| He had a very good first semester, great grades, seemed happy enough, a couple friends though not many. He called me in tears today: says he feels so alone, misses his girlfriend (his high school girlfriend since junior year, she is a couple hours away at different college), he is so torn about pledging because his girlfriend is very against it and he doesn't see himself drinking so much like they do (he's a health conscious kid). I felt horrible for him and it's such a tough situation. His girlfriend is very nice so that's not the issue but I feel like he is putting so much focus on the relationship it's really prevented him focusing on his college life, and she is very jealous so gives him a hard time about going out. I encouraged him to look into the frats that are more community service focused, as well as clubs but he says those are not great because they don't meet that much. Does anyone have any input or encouragement? |
| They need to break up and he knows it, that's why he's upset. |
I think they should break up for both of their sakes but I doubt it is going to happen. I think the friend thing is really upsetting him but the reality of it is he was too focused on her the first semester and that led to him not prioritizing socializing on campus. In high school they were in the same activities (met doing same sport) so it was a non issue. |
|
once he sleeps with another girl he will forget her.

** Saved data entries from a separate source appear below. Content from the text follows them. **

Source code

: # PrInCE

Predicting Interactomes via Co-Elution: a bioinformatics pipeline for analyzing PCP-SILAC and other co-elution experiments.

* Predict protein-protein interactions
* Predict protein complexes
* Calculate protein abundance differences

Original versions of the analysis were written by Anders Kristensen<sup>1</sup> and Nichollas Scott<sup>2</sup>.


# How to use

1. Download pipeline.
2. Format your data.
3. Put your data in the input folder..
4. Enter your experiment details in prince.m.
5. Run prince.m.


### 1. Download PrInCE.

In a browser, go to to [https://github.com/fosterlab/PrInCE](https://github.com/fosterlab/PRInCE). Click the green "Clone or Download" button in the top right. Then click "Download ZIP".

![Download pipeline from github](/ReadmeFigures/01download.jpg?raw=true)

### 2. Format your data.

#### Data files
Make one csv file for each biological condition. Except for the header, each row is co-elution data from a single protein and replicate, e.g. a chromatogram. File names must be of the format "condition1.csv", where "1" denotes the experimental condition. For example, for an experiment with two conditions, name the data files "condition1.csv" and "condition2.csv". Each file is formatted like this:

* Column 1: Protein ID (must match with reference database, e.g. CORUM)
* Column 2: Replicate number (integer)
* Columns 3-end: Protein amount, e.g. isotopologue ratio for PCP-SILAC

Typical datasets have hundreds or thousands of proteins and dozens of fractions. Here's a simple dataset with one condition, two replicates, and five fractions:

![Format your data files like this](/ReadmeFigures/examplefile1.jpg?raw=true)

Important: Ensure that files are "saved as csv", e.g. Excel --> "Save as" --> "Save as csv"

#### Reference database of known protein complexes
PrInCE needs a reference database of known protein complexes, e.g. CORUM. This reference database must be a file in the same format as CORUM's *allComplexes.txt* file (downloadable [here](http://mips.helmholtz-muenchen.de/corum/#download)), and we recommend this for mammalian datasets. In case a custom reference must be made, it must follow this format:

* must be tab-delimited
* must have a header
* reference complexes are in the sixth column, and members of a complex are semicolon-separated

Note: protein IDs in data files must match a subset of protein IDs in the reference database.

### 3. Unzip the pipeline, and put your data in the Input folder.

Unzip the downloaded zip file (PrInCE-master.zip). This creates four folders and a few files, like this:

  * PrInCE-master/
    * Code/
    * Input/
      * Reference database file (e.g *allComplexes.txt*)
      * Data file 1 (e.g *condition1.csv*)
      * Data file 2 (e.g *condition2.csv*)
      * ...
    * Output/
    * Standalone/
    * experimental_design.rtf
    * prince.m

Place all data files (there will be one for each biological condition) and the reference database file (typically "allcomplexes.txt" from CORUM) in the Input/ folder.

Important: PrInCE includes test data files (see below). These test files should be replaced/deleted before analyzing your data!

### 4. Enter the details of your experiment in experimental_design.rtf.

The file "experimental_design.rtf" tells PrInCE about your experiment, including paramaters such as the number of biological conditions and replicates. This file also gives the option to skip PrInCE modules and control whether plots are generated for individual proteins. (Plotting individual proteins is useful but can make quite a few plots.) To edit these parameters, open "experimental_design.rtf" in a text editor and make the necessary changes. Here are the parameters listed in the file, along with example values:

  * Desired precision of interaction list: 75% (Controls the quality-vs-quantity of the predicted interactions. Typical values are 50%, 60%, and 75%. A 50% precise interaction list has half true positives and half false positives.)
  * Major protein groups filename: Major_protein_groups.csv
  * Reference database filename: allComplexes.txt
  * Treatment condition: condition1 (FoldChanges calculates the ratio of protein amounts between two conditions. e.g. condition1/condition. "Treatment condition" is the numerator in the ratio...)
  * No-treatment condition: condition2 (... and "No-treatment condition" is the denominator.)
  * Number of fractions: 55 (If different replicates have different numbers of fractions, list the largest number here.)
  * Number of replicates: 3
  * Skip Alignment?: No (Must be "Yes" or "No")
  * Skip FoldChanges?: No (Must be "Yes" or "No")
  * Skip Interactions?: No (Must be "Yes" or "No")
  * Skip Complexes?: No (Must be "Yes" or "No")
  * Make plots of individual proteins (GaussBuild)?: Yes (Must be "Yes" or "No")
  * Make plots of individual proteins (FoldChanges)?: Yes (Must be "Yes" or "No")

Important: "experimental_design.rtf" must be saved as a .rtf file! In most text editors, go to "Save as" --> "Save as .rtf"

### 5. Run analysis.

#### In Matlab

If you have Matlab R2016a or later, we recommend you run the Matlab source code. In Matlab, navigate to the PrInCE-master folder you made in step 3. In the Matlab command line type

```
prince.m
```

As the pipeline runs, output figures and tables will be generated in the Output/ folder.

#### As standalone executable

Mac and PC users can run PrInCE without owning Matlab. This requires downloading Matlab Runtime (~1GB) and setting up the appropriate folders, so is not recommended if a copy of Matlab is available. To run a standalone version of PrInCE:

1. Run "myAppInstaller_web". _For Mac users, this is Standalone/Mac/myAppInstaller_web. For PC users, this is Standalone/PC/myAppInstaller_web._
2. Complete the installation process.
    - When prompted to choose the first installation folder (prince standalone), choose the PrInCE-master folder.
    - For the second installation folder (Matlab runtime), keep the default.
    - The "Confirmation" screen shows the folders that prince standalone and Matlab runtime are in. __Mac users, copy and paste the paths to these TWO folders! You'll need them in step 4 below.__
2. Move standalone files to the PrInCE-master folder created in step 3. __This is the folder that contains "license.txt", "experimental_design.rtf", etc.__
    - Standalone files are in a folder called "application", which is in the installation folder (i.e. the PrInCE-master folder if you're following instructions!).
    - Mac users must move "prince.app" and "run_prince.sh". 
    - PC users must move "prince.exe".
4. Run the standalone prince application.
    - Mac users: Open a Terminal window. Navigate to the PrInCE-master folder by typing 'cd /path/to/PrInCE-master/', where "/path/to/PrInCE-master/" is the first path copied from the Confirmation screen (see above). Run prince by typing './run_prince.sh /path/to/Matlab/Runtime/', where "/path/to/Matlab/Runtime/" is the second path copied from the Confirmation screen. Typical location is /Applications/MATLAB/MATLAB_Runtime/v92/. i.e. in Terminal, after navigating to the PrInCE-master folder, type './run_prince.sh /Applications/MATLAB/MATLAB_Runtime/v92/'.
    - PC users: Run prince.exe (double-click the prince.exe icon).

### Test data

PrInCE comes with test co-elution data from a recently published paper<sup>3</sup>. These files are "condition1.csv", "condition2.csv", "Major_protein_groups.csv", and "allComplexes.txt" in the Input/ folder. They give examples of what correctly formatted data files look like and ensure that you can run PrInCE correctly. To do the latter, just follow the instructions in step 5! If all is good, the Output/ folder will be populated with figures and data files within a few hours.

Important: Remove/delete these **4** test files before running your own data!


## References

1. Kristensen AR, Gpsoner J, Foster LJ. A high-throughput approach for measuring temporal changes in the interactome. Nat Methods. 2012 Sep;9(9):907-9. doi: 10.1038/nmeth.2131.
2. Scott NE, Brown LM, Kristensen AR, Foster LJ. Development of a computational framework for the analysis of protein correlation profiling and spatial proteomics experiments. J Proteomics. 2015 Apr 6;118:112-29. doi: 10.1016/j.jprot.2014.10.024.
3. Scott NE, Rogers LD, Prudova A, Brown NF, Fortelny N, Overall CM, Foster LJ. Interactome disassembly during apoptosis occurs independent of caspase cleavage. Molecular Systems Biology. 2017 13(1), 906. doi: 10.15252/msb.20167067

High school relationships don't work out for most people in college que the I married my high school sweetheart people, |
| Be there to listen. He'll figure it out |
I hope so but I am not so sure because he is caught between things that are just not compatible. A few days ago he was so optimistic about the frat thing. Dh and I figured he'd not join the intense ones but were looking forward to him just seeing what's out there. Today he sounded so horrible and I know he and his girlfriend have been arguing because she is so jealous, despite having zero to worry about because he is the most honest kid and not even interested in other girls at all. He just wants friends. I also cannot see him breaking up with her, or her with him. It's like they are stuck. |
| Other than frats, what groups has he joined? What are his non academic interests? He will be unhappy anywhere if he doesn't put himself out there. |
This is precisely why (IMO) most kids should not head off to college with a Significant other. Break up, let each find their path at college, and if it's meant to be, they will come back to each other. But don't strap yourself down during fall freshman year to be "on the phone FaceTiming your SO" while everyone else is making friends, socializing and having fun. By January, many have already formed great groups of friends and it will be much more challenging to do so. Best time is in the fall when everyone is new and looking for friends. |
He goes to the gym a lot, fitness is really his big thing. He also is in a run club but that's not super active. And yes, I've told him to put himself out there. |
I know this and I agree!! Both dh and I told him many times he needs to immerse himself and not focus on her so much, and that she should do the same. Ideally they would have broken up already, but I can't tell him what to do. |
This sounds like a parenting problem. Just take his phone away already, OP. Sorry, couldn't resist the classic DCUM response. |
|
This sounds like my DS when he came home from first winter break. He loved his roommate but didn’t have a big circle of friends. They decided together to rush at literally the last hour and he immediately regretted it. Well he went ahead and rushed and both he and his roommate pledged a fraternity that was very clear that they did not haze in the traditional sense. They joined and had a great experience. He graduated this year and the fraternity friends he made are still people he sees regularly, and lives with one. As a somewhat shy kid, I’m so thankful for that decision to rush. It has really helped him come out of his shell and he has lifelong friends.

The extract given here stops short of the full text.